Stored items
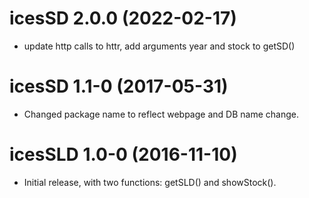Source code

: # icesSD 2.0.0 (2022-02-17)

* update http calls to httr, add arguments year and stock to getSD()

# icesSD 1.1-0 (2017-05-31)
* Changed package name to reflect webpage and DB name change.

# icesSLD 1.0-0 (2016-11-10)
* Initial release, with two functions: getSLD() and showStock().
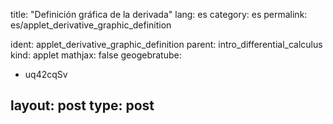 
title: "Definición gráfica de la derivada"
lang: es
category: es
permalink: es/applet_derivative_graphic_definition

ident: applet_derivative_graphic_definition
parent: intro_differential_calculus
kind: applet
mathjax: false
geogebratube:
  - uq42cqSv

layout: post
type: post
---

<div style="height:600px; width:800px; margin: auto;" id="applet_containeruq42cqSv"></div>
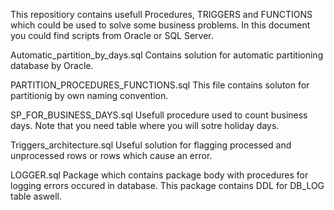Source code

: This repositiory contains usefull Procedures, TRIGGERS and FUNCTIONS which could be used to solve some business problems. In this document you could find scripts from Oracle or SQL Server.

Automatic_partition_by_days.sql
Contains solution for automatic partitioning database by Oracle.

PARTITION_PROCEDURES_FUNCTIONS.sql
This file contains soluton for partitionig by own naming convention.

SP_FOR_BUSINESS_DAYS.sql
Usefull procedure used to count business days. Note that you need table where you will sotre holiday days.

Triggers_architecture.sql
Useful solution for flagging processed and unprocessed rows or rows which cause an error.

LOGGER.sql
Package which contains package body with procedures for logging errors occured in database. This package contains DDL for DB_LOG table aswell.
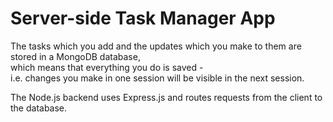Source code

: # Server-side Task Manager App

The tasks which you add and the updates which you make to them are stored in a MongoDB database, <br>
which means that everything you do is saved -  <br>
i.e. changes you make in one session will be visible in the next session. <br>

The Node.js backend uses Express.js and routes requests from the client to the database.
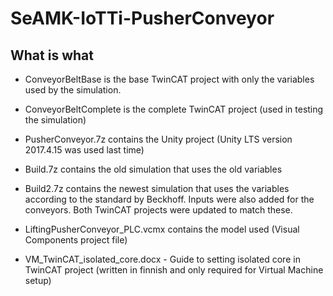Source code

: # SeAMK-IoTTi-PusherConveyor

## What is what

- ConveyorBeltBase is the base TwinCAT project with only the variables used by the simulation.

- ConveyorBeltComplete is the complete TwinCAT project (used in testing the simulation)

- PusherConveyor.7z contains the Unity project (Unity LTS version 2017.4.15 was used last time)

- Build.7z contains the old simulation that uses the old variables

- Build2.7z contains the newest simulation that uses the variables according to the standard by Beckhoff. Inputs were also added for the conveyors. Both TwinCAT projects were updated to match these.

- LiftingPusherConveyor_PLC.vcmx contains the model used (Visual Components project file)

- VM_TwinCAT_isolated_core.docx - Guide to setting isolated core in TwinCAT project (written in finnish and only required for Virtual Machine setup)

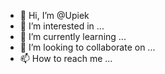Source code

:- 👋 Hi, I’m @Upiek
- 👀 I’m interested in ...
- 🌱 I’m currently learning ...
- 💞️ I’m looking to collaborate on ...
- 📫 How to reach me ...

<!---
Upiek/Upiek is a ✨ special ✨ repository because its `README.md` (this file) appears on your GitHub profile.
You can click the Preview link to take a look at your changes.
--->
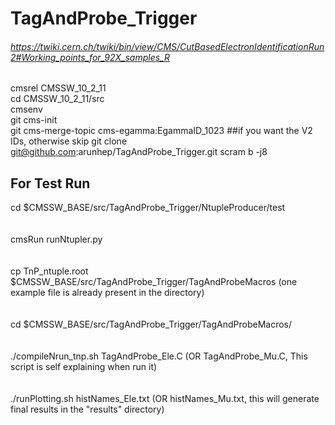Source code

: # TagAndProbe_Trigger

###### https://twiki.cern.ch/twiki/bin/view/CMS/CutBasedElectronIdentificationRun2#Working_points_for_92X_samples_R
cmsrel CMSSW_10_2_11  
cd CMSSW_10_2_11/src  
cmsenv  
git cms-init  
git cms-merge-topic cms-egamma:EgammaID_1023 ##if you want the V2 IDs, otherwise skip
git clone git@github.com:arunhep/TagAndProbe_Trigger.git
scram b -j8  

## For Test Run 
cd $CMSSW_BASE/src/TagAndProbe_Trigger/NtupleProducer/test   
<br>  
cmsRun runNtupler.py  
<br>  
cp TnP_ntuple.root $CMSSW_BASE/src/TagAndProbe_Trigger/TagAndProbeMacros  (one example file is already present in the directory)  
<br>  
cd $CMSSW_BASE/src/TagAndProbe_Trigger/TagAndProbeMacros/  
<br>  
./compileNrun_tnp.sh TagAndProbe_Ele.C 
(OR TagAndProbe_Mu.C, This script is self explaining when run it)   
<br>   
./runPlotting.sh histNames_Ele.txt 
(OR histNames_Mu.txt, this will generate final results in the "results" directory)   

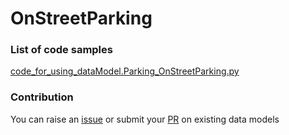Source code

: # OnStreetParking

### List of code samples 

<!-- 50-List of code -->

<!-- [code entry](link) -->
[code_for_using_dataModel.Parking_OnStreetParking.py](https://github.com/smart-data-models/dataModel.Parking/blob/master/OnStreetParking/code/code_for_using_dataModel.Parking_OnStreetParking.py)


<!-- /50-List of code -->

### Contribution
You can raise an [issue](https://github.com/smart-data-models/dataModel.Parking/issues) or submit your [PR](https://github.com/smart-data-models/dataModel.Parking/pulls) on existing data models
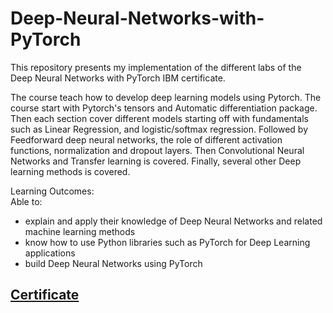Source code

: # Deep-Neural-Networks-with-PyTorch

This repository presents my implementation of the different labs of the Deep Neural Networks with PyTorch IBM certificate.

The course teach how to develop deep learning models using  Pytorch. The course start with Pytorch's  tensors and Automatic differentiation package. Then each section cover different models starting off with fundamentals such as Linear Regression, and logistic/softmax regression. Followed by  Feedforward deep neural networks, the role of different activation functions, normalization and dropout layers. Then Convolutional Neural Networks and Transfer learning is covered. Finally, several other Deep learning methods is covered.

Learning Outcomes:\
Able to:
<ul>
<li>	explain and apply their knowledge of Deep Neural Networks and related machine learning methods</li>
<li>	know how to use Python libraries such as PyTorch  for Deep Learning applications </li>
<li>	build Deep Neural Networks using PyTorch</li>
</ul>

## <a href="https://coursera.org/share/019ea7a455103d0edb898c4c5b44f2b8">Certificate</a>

» Task details: The records above are to be repeated exactly, with every picture removed from the copy.

» Task solution:
Source code

: # icesSD 2.0.0 (2022-02-17)

* update http calls to httr, add arguments year and stock to getSD()

# icesSD 1.1-0 (2017-05-31)
* Changed package name to reflect webpage and DB name change.

# icesSLD 1.0-0 (2016-11-10)
* Initial release, with two functions: getSLD() and showStock().
title: "Definición gráfica de la derivada"
lang: es
category: es
permalink: es/applet_derivative_graphic_definition

ident: applet_derivative_graphic_definition
parent: intro_differential_calculus
kind: applet
mathjax: false
geogebratube:
  - uq42cqSv

layout: post
type: post
---

<div style="height:600px; width:800px; margin: auto;" id="applet_containeruq42cqSv"></div>
Source code

: This repositiory contains usefull Procedures, TRIGGERS and FUNCTIONS which could be used to solve some business problems. In this document you could find scripts from Oracle or SQL Server.

Automatic_partition_by_days.sql
Contains solution for automatic partitioning database by Oracle.

PARTITION_PROCEDURES_FUNCTIONS.sql
This file contains soluton for partitionig by own naming convention.

SP_FOR_BUSINESS_DAYS.sql
Usefull procedure used to count business days. Note that you need table where you will sotre holiday days.

Triggers_architecture.sql
Useful solution for flagging processed and unprocessed rows or rows which cause an error.

LOGGER.sql
Package which contains package body with procedures for logging errors occured in database. This package contains DDL for DB_LOG table aswell.
Source code

: # Server-side Task Manager App

The tasks which you add and the updates which you make to them are stored in a MongoDB database, <br>
which means that everything you do is saved -  <br>
i.e. changes you make in one session will be visible in the next session. <br>

The Node.js backend uses Express.js and routes requests from the client to the database.
Source code

: # SeAMK-IoTTi-PusherConveyor

## What is what

- ConveyorBeltBase is the base TwinCAT project with only the variables used by the simulation.

- ConveyorBeltComplete is the complete TwinCAT project (used in testing the simulation)

- PusherConveyor.7z contains the Unity project (Unity LTS version 2017.4.15 was used last time)

- Build.7z contains the old simulation that uses the old variables

- Build2.7z contains the newest simulation that uses the variables according to the standard by Beckhoff. Inputs were also added for the conveyors. Both TwinCAT projects were updated to match these.

- LiftingPusherConveyor_PLC.vcmx contains the model used (Visual Components project file)

- VM_TwinCAT_isolated_core.docx - Guide to setting isolated core in TwinCAT project (written in finnish and only required for Virtual Machine setup)

Source code

:- 👋 Hi, I’m @Upiek
- 👀 I’m interested in ...
- 🌱 I’m currently learning ...
- 💞️ I’m looking to collaborate on ...
- 📫 How to reach me ...

<!---
Upiek/Upiek is a ✨ special ✨ repository because its `README.md` (this file) appears on your GitHub profile.
You can click the Preview link to take a look at your changes.
--->
Source code

: # TagAndProbe_Trigger

###### https://twiki.cern.ch/twiki/bin/view/CMS/CutBasedElectronIdentificationRun2#Working_points_for_92X_samples_R
cmsrel CMSSW_10_2_11  
cd CMSSW_10_2_11/src  
cmsenv  
git cms-init  
git cms-merge-topic cms-egamma:EgammaID_1023 ##if you want the V2 IDs, otherwise skip
git clone git@github.com:arunhep/TagAndProbe_Trigger.git
scram b -j8  

## For Test Run 
cd $CMSSW_BASE/src/TagAndProbe_Trigger/NtupleProducer/test   
<br>  
cmsRun runNtupler.py  
<br>  
cp TnP_ntuple.root $CMSSW_BASE/src/TagAndProbe_Trigger/TagAndProbeMacros  (one example file is already present in the directory)  
<br>  
cd $CMSSW_BASE/src/TagAndProbe_Trigger/TagAndProbeMacros/  
<br>  
./compileNrun_tnp.sh TagAndProbe_Ele.C 
(OR TagAndProbe_Mu.C, This script is self explaining when run it)   
<br>   
./runPlotting.sh histNames_Ele.txt 
(OR histNames_Mu.txt, this will generate final results in the "results" directory)   

Source code

: # OnStreetParking

### List of code samples 

<!-- 50-List of code -->

<!-- [code entry](link) -->
[code_for_using_dataModel.Parking_OnStreetParking.py](https://github.com/smart-data-models/dataModel.Parking/blob/master/OnStreetParking/code/code_for_using_dataModel.Parking_OnStreetParking.py)


<!-- /50-List of code -->

### Contribution
You can raise an [issue](https://github.com/smart-data-models/dataModel.Parking/issues) or submit your [PR](https://github.com/smart-data-models/dataModel.Parking/pulls) on existing data models
Source code

: # Deep-Neural-Networks-with-PyTorch

This repository presents my implementation of the different labs of the Deep Neural Networks with PyTorch IBM certificate.

The course teach how to develop deep learning models using  Pytorch. The course start with Pytorch's  tensors and Automatic differentiation package. Then each section cover different models starting off with fundamentals such as Linear Regression, and logistic/softmax regression. Followed by  Feedforward deep neural networks, the role of different activation functions, normalization and dropout layers. Then Convolutional Neural Networks and Transfer learning is covered. Finally, several other Deep learning methods is covered.

Learning Outcomes:\
Able to:
<ul>
<li>	explain and apply their knowledge of Deep Neural Networks and related machine learning methods</li>
<li>	know how to use Python libraries such as PyTorch  for Deep Learning applications </li>
<li>	build Deep Neural Networks using PyTorch</li>
</ul>

## <a href="https://coursera.org/share/019ea7a455103d0edb898c4c5b44f2b8">Certificate</a>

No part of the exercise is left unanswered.